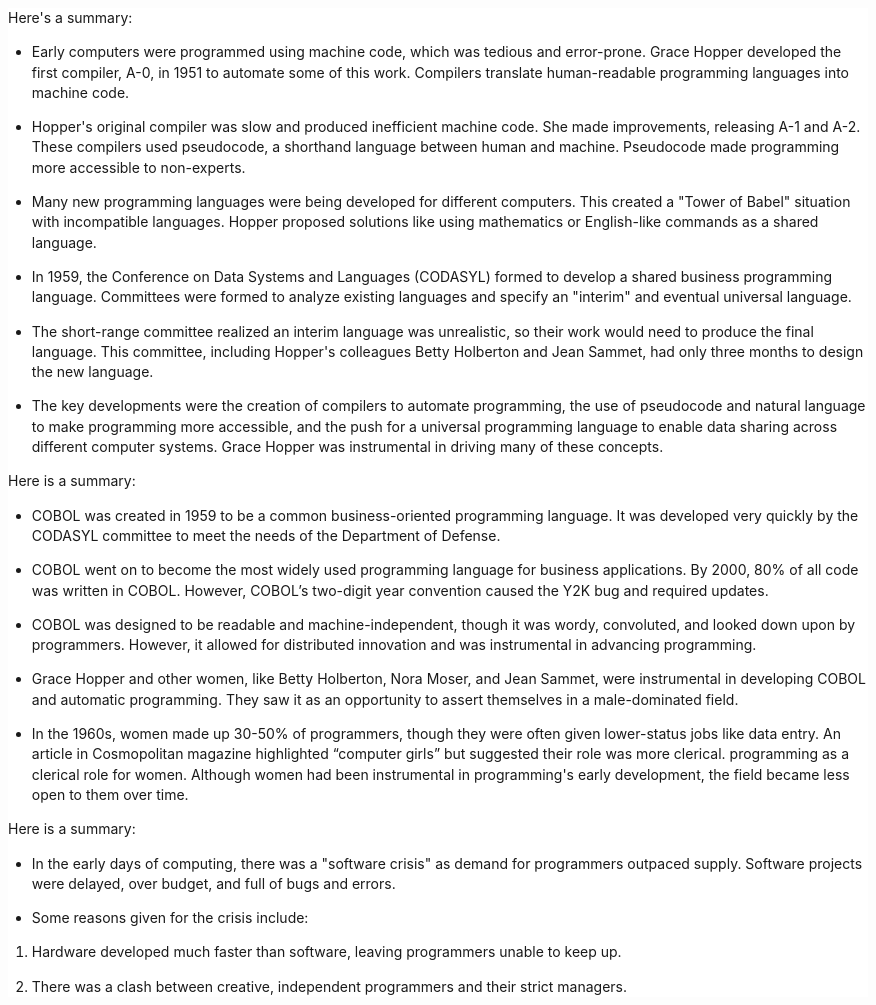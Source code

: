  Here's a summary:

- Early computers were programmed using machine code, which was tedious and error-prone. Grace Hopper developed the first compiler, A-0, in 1951 to automate some of this work. Compilers translate human-readable programming languages into machine code.

- Hopper's original compiler was slow and produced inefficient machine code. She made improvements, releasing A-1 and A-2. These compilers used pseudocode, a shorthand language between human and machine. Pseudocode made programming more accessible to non-experts.

- Many new programming languages were being developed for different computers. This created a "Tower of Babel" situation with incompatible languages. Hopper proposed solutions like using mathematics or English-like commands as a shared language.

- In 1959, the Conference on Data Systems and Languages (CODASYL) formed to develop a shared business programming language. Committees were formed to analyze existing languages and specify an "interim" and eventual universal language.

- The short-range committee realized an interim language was unrealistic, so their work would need to produce the final language. This committee, including Hopper's colleagues Betty Holberton and Jean Sammet, had only three months to design the new language. 

- The key developments were the creation of compilers to automate programming, the use of pseudocode and natural language to make programming more accessible, and the push for a universal programming language to enable data sharing across different computer systems. Grace Hopper was instrumental in driving many of these concepts.

 Here is a summary:

- COBOL was created in 1959 to be a common business-oriented programming language. It was developed very quickly by the CODASYL committee to meet the needs of the Department of Defense. 

- COBOL went on to become the most widely used programming language for business applications. By 2000, 80% of all code was written in COBOL. However, COBOL’s two-digit year convention caused the Y2K bug and required updates.

- COBOL was designed to be readable and machine-independent, though it was wordy, convoluted, and looked down upon by programmers. However, it allowed for distributed innovation and was instrumental in advancing programming.

- Grace Hopper and other women, like Betty Holberton, Nora Moser, and Jean Sammet, were instrumental in developing COBOL and automatic programming. They saw it as an opportunity to assert themselves in a male-dominated field.

- In the 1960s, women made up 30-50% of programmers, though they were often given lower-status jobs like data entry. An article in Cosmopolitan magazine highlighted “computer girls” but suggested their role was more clerical. programming as a clerical role for women. Although women had been instrumental in programming's early development, the field became less open to them over time.

 Here is a summary:

- In the early days of computing, there was a "software crisis" as demand for programmers outpaced supply. Software projects were delayed, over budget, and full of bugs and errors.

- Some reasons given for the crisis include: 

1) Hardware developed much faster than software, leaving programmers unable to keep up. 

2) There was a clash between creative, independent programmers and their strict managers.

▶ AIM OF THE EXERCISE
When you copy the entries above, keep every word exactly and omit the images.

▶ REPLY TO THE EXERCISE
Source code

:  Here's a summary:

- Early computers were programmed using machine code, which was tedious and error-prone. Grace Hopper developed the first compiler, A-0, in 1951 to automate some of this work. Compilers translate human-readable programming languages into machine code.

- Hopper's original compiler was slow and produced inefficient machine code. She made improvements, releasing A-1 and A-2. These compilers used pseudocode, a shorthand language between human and machine. Pseudocode made programming more accessible to non-experts.

- Many new programming languages were being developed for different computers. This created a "Tower of Babel" situation with incompatible languages. Hopper proposed solutions like using mathematics or English-like commands as a shared language.

- In 1959, the Conference on Data Systems and Languages (CODASYL) formed to develop a shared business programming language. Committees were formed to analyze existing languages and specify an "interim" and eventual universal language.

- The short-range committee realized an interim language was unrealistic, so their work would need to produce the final language. This committee, including Hopper's colleagues Betty Holberton and Jean Sammet, had only three months to design the new language. 

- The key developments were the creation of compilers to automate programming, the use of pseudocode and natural language to make programming more accessible, and the push for a universal programming language to enable data sharing across different computer systems. Grace Hopper was instrumental in driving many of these concepts.

 Here is a summary:

- COBOL was created in 1959 to be a common business-oriented programming language. It was developed very quickly by the CODASYL committee to meet the needs of the Department of Defense. 

- COBOL went on to become the most widely used programming language for business applications. By 2000, 80% of all code was written in COBOL. However, COBOL’s two-digit year convention caused the Y2K bug and required updates.

- COBOL was designed to be readable and machine-independent, though it was wordy, convoluted, and looked down upon by programmers. However, it allowed for distributed innovation and was instrumental in advancing programming.

- Grace Hopper and other women, like Betty Holberton, Nora Moser, and Jean Sammet, were instrumental in developing COBOL and automatic programming. They saw it as an opportunity to assert themselves in a male-dominated field.

- In the 1960s, women made up 30-50% of programmers, though they were often given lower-status jobs like data entry. An article in Cosmopolitan magazine highlighted “computer girls” but suggested their role was more clerical. programming as a clerical role for women. Although women had been instrumental in programming's early development, the field became less open to them over time.

 Here is a summary:

- In the early days of computing, there was a "software crisis" as demand for programmers outpaced supply. Software projects were delayed, over budget, and full of bugs and errors.

- Some reasons given for the crisis include: 

1) Hardware developed much faster than software, leaving programmers unable to keep up. 

2) There was a clash between creative, independent programmers and their strict managers.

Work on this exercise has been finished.